- [AIM OF THE EXERCISE]
Check each line below for the word "September", and copy those that have it.

Segment Start: DATASET ENTRIES

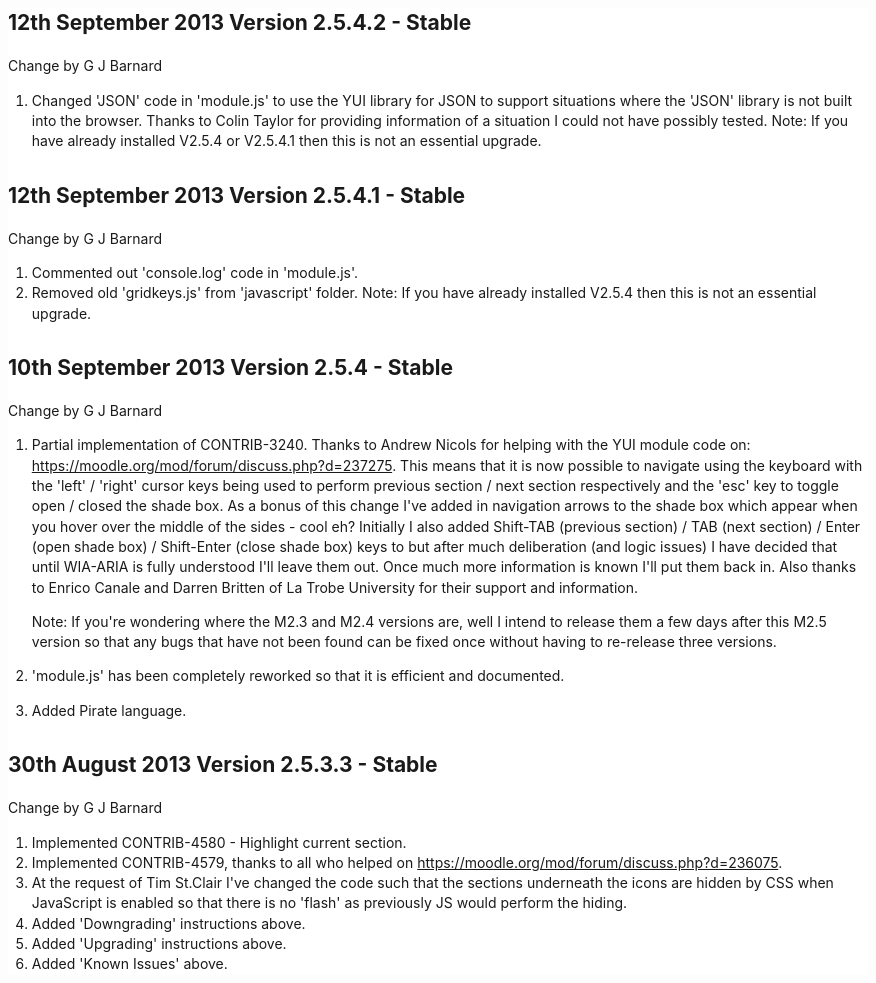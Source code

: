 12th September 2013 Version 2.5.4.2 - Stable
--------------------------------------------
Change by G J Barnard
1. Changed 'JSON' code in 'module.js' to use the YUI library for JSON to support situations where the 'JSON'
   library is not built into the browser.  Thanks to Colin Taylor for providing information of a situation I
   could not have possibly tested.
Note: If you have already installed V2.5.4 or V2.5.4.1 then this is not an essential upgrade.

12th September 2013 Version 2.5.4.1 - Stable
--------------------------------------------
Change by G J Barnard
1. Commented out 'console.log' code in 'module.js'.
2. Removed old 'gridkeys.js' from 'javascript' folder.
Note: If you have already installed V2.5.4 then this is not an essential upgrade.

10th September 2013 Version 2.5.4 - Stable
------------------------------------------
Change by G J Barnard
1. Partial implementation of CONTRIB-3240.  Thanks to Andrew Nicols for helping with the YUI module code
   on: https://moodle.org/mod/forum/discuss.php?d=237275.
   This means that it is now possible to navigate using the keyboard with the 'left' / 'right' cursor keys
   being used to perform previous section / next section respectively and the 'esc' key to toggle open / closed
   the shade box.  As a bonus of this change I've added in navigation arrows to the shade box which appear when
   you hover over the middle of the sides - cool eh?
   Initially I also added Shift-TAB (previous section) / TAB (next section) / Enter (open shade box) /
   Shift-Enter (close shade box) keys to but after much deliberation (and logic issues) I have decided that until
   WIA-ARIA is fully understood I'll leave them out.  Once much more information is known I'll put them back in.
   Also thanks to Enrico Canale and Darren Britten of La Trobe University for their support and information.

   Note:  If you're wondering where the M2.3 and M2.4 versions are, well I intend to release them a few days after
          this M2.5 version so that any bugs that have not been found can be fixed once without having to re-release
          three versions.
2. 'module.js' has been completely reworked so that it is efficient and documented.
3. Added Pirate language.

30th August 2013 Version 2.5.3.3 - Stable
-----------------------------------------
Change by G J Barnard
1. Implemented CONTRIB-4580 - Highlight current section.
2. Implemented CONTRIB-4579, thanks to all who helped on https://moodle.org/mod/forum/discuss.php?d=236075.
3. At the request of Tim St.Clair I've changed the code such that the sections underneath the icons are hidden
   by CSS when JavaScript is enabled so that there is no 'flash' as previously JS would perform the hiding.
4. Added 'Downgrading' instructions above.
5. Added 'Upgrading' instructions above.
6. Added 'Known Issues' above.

Segment End: DATASET ENTRIES

- [COMPLETED EXERCISE]
: 12th September 2013 Version 2.5.4.2 - Stable
12th September 2013 Version 2.5.4.1 - Stable
10th September 2013 Version 2.5.4 - Stable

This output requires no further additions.